Ice Forged (The Ascendant Kingdoms Saga)
by Gail Z. Martin
Review by Jon Guenther
Orbit Paperback ISBN/ITEM#: 9780316093583
Date: 08 January 2013 List Price $15.99 Amazon US / Amazon UK
"The world is ending, the adventure begins..." is the tagline for Ice Forged, the first book in a new epic fantasy series by Gail Z. Martin. This was my first taste of this author's work and I was pleasantly surprised.
Ice Forged is the story of Blaine McFadden, the son of a noble lord who takes up his sword and kills his abusive, miscreant father. While this story might sound like something ripped from the pages of a Freudian textbook, I felt Ms. Martin handled it smartly enough that it made for a very credible and engaging opening. The story then follows McFadden in short-scene style from a trial before the king, to prison (where McFadden is torn from his true love), and into the trip and ultimate exile at the frozen tundra of the Velant penal colony. It is after the passage of time that all breaks loose within the story as the fabric of the world's magic unravels with terrifying and destructive results.

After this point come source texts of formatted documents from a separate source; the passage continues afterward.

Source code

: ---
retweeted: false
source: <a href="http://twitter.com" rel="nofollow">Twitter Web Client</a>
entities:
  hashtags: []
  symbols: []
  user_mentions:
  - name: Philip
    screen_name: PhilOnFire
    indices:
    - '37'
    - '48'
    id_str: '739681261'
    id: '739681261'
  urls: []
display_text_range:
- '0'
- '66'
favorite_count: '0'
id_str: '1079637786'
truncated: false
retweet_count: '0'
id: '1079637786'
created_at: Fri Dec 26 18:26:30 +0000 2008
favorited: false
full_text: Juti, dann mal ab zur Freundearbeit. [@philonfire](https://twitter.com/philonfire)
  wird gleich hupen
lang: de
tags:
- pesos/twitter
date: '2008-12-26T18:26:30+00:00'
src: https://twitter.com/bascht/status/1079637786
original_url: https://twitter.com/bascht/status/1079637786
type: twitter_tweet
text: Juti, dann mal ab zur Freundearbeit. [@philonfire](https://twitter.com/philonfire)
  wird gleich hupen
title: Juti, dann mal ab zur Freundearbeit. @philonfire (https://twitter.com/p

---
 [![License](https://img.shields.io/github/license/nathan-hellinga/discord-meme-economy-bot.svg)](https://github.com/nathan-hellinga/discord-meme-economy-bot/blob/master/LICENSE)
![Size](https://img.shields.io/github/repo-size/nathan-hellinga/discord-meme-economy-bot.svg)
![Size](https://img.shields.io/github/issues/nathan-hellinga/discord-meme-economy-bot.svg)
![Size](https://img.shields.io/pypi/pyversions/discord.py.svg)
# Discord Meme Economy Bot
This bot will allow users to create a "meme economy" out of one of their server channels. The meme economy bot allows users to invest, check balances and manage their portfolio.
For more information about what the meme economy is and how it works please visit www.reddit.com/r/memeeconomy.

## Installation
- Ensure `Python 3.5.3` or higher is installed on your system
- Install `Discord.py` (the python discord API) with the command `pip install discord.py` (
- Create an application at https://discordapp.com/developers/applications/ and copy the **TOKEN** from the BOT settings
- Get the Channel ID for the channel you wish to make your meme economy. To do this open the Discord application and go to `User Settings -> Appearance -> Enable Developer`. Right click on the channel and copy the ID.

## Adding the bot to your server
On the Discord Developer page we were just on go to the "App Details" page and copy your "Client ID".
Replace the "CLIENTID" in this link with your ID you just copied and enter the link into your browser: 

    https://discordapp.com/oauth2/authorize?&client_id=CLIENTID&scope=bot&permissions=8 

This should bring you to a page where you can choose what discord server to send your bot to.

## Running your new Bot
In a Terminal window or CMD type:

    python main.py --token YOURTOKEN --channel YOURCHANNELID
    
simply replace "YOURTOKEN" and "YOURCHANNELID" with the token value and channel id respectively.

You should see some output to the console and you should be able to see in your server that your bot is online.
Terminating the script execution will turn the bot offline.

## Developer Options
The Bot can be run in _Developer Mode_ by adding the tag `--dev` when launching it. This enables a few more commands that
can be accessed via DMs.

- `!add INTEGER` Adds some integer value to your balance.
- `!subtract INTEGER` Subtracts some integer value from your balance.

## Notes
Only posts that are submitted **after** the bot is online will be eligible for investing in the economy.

As the author notes in the Extras at the end of the book--a common practice for many Orbit Books offerings (and one I always enjoy)--Ms. Martin explains: "So I'd been playing with the idea of what if magic broke (as it nearly did in the Chronicles books), and what if we had a postapocalyptic medieval world, and what if a world sent its convicts to the northern rim (instead of, in our world, Australia)... and I was off and running." Indeed she was.
One of the most refreshing things to note about this novel was the consistent pace and lean storytelling. Unlike many epic fantasists of today, Ms. Martin doesn't seem content to tell her stories with page after page of useless interior monologues and descriptions. This book has meat behind the plot and an array of very interesting characters but I found the execution therein to be quite savory. Another point of note to the book was the inclusion of character archetypes one wouldn't normally associate with epic fantasies: vampires, for example. The closest series I found to do this kind of thing is Barb and J.C. Hendee's Noble Dead Saga, and it added a fresh perspective that only increased my satisfaction with the cast of characters. The novel also has much going for it from the point of story value: politics, war, love and revenge being chief among them.
I really can't say I found any cons to this book; could be because I was so entertained by the story I managed to gloss over them. And while it can be said no book is perfect, this one comes much closer than many of the fantasies I've read over the years. Gail Z. Martin's style is fast-paced and does not suffer from bloat. There were times I found parts of the dialog went on a bit long, but they were explanatory and added depth and dimension to the world in most cases.
Overall, Ice Forged dazzled me and put the author in the top ten of must-read lists, especially as an example of how to get it right for anyone who might be interested in writing fantasy. However, I think epic fantasy fans will relish Ice Forged and I surmise it will bring you back to more of the same from Ms. Martin when she releases future books in the series. I know I'll be there for the next one.